Hi! I’m trying to build an Image Classifier that classifies audio files, but I’m having difficulties turning audio files into images. I’ve tried plotting it then saving the figure, but I had some blank space that I couldn’t get rid of. Can somebody help me solve this issue?
Perhaps open the wav in Goldwave (free) and use snipping tool to take the image.
I have not tried it.
That would probably work, thank you!
However, I’m looking for some more automatic way, since I have to turn 700 audio files into Spectograms!
Hi. Please search the forums for the “Deep Learning with Audio” thread.
librosa has a great spectrogram plotting tool.
If you’re using CNNs, then you’ll want to use the mel spectrogram or some other method that gives you a logarithmic frequency scale in the vertical direction, not linear frequency scaling.

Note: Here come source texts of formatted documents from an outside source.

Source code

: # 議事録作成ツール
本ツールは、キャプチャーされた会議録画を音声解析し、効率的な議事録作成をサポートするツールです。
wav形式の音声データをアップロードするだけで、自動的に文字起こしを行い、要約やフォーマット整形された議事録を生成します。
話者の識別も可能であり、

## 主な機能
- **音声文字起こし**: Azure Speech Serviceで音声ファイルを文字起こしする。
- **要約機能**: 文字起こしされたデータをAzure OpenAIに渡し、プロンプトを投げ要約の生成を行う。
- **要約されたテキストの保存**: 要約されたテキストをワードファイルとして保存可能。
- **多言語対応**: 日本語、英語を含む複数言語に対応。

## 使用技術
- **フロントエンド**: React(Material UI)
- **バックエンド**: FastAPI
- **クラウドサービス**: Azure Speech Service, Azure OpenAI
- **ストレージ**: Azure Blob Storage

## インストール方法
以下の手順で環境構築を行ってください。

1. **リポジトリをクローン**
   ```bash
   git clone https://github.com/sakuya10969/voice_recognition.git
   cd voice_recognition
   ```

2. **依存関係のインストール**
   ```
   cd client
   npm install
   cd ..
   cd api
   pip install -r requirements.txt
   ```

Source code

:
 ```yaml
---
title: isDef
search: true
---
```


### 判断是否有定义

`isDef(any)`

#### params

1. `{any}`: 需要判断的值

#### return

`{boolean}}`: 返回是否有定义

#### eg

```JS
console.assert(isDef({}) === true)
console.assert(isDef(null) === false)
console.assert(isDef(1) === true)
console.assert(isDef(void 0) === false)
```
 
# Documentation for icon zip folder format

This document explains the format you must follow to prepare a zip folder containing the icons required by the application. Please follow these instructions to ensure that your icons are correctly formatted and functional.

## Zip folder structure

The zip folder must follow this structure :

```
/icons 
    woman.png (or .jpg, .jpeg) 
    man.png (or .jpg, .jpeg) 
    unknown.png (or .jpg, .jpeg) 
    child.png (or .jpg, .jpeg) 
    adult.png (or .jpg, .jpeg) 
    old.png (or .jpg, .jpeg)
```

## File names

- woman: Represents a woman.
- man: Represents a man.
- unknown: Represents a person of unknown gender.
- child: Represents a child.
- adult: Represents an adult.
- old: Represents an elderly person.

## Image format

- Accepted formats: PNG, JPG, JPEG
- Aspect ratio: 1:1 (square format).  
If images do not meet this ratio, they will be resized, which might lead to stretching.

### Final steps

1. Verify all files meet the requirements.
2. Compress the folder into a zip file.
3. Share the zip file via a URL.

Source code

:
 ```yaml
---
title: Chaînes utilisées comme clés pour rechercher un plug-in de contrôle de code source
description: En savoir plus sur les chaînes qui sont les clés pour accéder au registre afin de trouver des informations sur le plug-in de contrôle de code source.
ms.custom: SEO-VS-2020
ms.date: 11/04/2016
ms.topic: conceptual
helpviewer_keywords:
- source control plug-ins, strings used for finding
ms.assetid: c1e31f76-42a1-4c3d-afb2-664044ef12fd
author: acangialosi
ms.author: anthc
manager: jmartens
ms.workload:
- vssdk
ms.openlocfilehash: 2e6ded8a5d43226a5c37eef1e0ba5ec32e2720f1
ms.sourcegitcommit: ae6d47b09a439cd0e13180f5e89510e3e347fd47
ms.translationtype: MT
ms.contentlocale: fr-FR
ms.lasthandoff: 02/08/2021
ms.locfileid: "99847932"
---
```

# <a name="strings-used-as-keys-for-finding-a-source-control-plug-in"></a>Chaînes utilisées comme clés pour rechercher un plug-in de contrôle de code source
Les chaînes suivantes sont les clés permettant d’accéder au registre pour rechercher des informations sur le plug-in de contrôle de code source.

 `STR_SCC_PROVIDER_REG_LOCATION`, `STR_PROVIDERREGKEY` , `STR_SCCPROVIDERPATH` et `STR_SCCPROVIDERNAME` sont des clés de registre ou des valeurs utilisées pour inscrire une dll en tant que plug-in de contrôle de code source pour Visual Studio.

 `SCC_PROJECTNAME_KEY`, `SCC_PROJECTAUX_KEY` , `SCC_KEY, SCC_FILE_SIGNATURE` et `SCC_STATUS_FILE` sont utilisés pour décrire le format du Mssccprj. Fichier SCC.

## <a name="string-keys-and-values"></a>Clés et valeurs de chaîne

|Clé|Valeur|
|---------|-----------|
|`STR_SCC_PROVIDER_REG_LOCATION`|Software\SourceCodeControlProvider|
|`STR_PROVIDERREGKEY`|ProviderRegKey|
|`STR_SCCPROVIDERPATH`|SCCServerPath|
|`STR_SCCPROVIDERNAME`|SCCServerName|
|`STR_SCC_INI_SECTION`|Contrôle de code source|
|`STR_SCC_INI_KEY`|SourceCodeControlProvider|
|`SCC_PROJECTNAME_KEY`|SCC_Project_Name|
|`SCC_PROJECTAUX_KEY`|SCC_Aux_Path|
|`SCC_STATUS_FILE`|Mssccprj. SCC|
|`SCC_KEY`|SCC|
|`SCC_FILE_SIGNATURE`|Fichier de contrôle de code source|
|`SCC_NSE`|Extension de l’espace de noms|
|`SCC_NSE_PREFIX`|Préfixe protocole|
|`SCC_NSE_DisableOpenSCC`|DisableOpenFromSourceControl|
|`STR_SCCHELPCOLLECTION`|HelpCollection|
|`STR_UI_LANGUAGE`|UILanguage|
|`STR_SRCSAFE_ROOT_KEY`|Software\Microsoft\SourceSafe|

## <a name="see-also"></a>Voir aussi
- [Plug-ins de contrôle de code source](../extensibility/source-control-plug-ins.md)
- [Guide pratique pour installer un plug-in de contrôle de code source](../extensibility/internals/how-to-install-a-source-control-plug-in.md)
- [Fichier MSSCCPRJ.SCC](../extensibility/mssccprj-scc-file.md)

This is because the human ear hears relative frequencies in terms of ratios (e.g. harmonics), and the same ratio maps to the same distance on a log plot. Thus the translation invariance of the CNN is amenable to both time (/phase) and frequency when using such log-freq spectrograms.
You might check out this example
Thank you! I indeed am using CNNs, and I used the method Conwyn mentioned , and I got quite interesting results,
Here’s a spectogram representing a voice record of saying the ‘back’ word in an ‘angry’ tone.
What do you think? Will it be usable?